■ **Task data**

========

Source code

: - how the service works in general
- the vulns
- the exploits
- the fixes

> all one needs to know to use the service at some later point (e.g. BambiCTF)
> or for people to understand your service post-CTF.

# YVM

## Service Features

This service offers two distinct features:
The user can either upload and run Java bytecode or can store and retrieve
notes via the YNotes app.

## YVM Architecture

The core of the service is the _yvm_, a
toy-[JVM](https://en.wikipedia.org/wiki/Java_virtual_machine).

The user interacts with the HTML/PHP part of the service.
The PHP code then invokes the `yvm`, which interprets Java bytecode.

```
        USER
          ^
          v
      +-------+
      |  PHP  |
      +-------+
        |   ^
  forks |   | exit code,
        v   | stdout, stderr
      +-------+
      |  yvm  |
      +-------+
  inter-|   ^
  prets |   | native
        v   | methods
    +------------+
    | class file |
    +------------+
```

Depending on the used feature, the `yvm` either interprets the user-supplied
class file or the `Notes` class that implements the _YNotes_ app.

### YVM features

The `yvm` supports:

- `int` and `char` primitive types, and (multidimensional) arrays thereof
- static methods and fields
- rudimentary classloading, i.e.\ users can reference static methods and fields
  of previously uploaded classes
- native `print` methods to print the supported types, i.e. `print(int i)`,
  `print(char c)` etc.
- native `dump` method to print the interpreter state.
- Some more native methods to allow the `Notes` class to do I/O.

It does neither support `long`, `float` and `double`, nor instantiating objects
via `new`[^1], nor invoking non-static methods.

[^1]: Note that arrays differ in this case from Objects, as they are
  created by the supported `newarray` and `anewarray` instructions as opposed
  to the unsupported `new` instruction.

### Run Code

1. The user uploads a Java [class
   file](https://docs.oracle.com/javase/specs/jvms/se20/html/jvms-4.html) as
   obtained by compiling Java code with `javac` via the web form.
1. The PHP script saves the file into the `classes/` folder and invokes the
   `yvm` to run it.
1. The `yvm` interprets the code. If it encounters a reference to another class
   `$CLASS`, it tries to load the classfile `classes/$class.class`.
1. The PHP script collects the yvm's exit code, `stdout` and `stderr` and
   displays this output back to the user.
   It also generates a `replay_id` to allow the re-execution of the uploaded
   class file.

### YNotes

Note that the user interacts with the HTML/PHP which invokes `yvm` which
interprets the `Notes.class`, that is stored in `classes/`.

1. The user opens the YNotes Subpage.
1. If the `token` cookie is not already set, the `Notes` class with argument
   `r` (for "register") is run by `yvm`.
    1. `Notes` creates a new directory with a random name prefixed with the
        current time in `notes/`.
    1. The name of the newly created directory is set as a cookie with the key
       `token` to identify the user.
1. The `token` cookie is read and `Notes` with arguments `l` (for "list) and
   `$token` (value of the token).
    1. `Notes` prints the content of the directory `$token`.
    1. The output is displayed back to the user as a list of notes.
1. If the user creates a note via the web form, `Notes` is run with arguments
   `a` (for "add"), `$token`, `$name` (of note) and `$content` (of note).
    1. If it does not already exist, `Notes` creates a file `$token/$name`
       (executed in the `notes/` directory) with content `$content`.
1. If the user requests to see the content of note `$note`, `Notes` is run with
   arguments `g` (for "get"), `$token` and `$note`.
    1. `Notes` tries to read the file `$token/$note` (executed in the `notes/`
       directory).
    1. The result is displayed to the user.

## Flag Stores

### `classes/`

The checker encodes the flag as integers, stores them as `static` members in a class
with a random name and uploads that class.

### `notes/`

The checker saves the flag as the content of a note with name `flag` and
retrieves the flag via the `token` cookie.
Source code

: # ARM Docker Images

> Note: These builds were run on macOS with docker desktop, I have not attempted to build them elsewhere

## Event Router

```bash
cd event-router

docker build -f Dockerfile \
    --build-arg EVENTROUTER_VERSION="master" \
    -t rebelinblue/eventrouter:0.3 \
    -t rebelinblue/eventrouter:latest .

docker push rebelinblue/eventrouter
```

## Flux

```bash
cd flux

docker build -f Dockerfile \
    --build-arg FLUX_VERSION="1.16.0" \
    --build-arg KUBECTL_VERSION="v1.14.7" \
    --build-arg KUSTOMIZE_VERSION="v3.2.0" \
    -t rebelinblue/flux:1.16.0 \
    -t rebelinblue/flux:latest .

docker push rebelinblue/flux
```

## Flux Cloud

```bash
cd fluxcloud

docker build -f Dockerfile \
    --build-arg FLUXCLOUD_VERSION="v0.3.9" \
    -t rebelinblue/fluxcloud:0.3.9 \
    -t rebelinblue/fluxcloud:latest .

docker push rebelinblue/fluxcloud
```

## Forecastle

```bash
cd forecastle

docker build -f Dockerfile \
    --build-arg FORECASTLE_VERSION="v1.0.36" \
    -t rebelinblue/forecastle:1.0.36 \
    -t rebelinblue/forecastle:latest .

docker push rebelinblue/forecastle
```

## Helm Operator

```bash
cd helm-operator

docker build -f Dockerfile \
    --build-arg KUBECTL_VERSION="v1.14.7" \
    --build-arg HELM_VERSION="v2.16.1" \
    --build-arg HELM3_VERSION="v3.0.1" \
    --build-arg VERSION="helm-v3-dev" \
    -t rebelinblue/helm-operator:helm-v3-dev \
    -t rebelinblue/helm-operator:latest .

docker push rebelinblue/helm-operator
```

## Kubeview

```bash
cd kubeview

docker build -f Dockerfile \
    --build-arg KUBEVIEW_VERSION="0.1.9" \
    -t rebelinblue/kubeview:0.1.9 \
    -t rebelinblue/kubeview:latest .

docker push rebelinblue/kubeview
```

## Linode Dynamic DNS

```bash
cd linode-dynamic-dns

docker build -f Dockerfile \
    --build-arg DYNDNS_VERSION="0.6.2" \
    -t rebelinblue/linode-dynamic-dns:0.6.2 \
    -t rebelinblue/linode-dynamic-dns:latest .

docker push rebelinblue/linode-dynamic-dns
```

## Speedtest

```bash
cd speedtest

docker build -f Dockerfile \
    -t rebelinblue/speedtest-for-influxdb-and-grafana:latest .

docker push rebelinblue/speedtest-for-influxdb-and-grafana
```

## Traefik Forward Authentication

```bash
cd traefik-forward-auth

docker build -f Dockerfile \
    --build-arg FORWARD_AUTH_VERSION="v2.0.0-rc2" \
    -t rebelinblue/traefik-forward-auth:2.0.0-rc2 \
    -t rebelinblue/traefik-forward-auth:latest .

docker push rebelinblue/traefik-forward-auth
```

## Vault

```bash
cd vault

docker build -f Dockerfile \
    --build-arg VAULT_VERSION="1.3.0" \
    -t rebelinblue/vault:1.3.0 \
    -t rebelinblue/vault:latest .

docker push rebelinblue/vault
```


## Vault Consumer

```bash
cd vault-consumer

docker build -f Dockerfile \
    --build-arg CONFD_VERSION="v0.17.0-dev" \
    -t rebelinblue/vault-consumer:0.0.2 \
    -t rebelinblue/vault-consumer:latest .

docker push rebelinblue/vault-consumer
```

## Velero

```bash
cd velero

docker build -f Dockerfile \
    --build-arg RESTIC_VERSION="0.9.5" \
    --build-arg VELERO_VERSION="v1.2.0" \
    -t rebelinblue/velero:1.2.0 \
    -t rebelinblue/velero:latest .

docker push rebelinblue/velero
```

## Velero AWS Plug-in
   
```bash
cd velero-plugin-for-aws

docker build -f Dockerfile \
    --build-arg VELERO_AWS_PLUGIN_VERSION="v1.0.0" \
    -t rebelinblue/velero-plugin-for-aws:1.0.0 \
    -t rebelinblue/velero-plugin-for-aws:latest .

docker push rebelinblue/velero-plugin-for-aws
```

========

■ **Required work**
The required output is every line above from the one with "your service post-CTF." down to the one with "obtained by compiling", restated word for word, ends included.

■ **Solution to this problem**
> or for people to understand your service post-CTF.

# YVM

## Service Features

This service offers two distinct features:
The user can either upload and run Java bytecode or can store and retrieve
notes via the YNotes app.

## YVM Architecture

The core of the service is the _yvm_, a
toy-[JVM](https://en.wikipedia.org/wiki/Java_virtual_machine).

The user interacts with the HTML/PHP part of the service.
The PHP code then invokes the `yvm`, which interprets Java bytecode.

```
        USER
          ^
          v
      +-------+
      |  PHP  |
      +-------+
        |   ^
  forks |   | exit code,
        v   | stdout, stderr
      +-------+
      |  yvm  |
      +-------+
  inter-|   ^
  prets |   | native
        v   | methods
    +------------+
    | class file |
    +------------+
```

Depending on the used feature, the `yvm` either interprets the user-supplied
class file or the `Notes` class that implements the _YNotes_ app.

### YVM features

The `yvm` supports:

- `int` and `char` primitive types, and (multidimensional) arrays thereof
- static methods and fields
- rudimentary classloading, i.e.\ users can reference static methods and fields
  of previously uploaded classes
- native `print` methods to print the supported types, i.e. `print(int i)`,
  `print(char c)` etc.
- native `dump` method to print the interpreter state.
- Some more native methods to allow the `Notes` class to do I/O.

It does neither support `long`, `float` and `double`, nor instantiating objects
via `new`[^1], nor invoking non-static methods.

[^1]: Note that arrays differ in this case from Objects, as they are
  created by the supported `newarray` and `anewarray` instructions as opposed
  to the unsupported `new` instruction.

### Run Code

1. The user uploads a Java [class
   file](https://docs.oracle.com/javase/specs/jvms/se20/html/jvms-4.html) as
   obtained by compiling Java code with `javac` via the web form.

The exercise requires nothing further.